Icardi e Milito in rampa di lancio

Prima il pari di Trieste col Cagliari, poi il pesante ko interno con la Roma: due passi falsi (il primo a metà, l’altro totale) che hanno fatto suonare il campanello d’allarme in casa Inter. L’ottimo avvio di campionato è stato ‘offuscato’ dalle ultime uscite, per questo urge porre rimedio e trovare la chiave giusta affinchè i nerazzurri non siano un ‘fuoco di paglia’.

Una potrebbe essere rappresentata da modifiche al reparto offensivo, dove l’uno-uno scelto da Walter Mazzarri in questo primissimo scorcio di stagione ha dato i suoi frutti ma sembra aver perso di peso nell’incutere il giusto timore agli avversari. Palacio appare troppo solo lì davanti e ha bisogno di essere affiancato da un partner che lo completi.

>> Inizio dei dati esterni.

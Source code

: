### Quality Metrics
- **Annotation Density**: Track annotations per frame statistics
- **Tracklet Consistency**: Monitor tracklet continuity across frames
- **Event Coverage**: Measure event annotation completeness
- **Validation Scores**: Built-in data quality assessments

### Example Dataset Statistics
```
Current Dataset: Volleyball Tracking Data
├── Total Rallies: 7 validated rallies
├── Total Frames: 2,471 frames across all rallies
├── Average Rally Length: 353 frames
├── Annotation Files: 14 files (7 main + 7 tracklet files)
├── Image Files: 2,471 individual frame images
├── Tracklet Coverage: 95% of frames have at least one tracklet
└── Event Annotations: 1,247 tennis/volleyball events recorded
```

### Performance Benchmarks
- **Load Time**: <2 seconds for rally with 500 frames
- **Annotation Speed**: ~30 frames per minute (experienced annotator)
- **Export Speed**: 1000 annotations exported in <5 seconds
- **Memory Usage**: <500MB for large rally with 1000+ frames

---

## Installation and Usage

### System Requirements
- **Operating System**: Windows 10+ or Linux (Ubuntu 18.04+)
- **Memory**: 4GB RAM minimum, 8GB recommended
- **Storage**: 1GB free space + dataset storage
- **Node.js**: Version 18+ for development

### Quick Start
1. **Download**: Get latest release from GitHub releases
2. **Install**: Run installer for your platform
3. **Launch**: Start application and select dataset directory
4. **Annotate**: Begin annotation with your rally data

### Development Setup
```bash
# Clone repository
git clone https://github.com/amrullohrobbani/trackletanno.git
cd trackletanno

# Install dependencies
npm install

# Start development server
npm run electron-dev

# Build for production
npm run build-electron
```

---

Spulciando tra le precedenti esperienze del tecnico livornese sulle altre panchine, vedi Reggina, Sampdoria e Napoli, uno dei ‘dogmi’ è stato rappresentato dalla presenza in attacco di un centravanti. Eccezion fatta per Cavani, il più ‘atipico’ della cerchia, i vari Rolando Bianchi e Giampaolo Pazzini confermano in pieno tale filosofia.

Tra l’altro tutti e tre i bomber citati hanno giovato dell’imprinting tattico ‘mazzarriano’, vivendo annate da assoluti protagonisti a suon di goal e colpi di classe che li hanno fatti diventare beniamini dei tifosi e contribuito al raggiungimento di risultati importanti in termini di squadra.

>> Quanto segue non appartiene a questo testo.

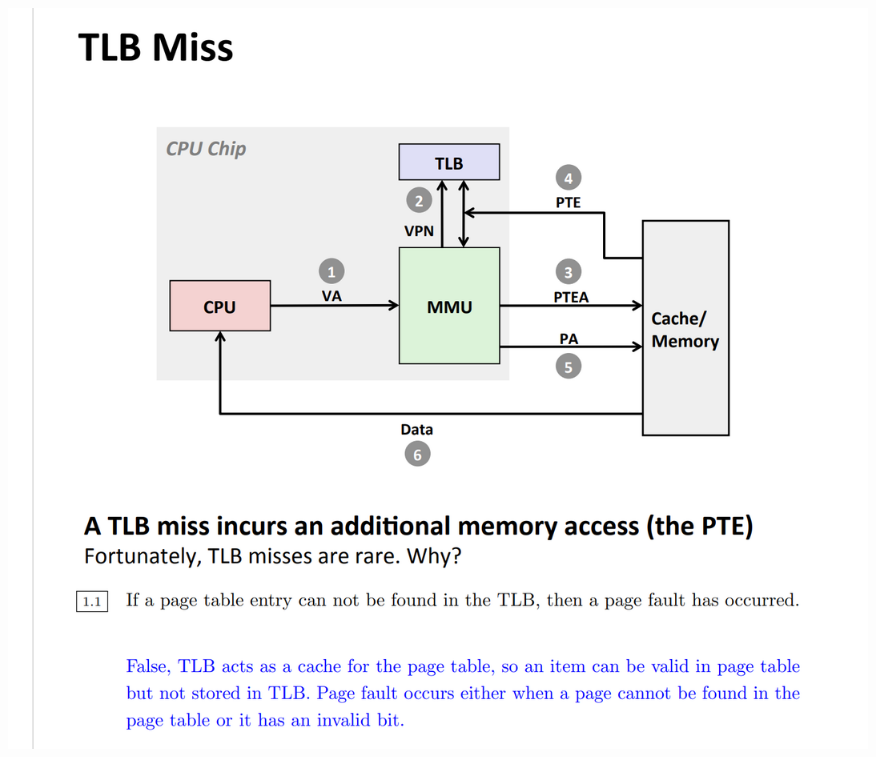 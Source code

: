 > ![image.png](./OS_VM_I_O.assets/20231024_0928066583.png)![image.png](./OS_VM_I_O.assets/20231024_0928093179.png)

Ebbene, l’Inter in casa può annoverarne due di livello: tralasciando Belfodil, il quale per caratteristiche tecniche è da classificare più come seconda punta, ecco che Mauro Icardi e Diego Milito rappresentano due ‘frecce’ per l’arco dell’allenatore toscano utili ad accrescere qualità e concretezza negli ultimi venti metri.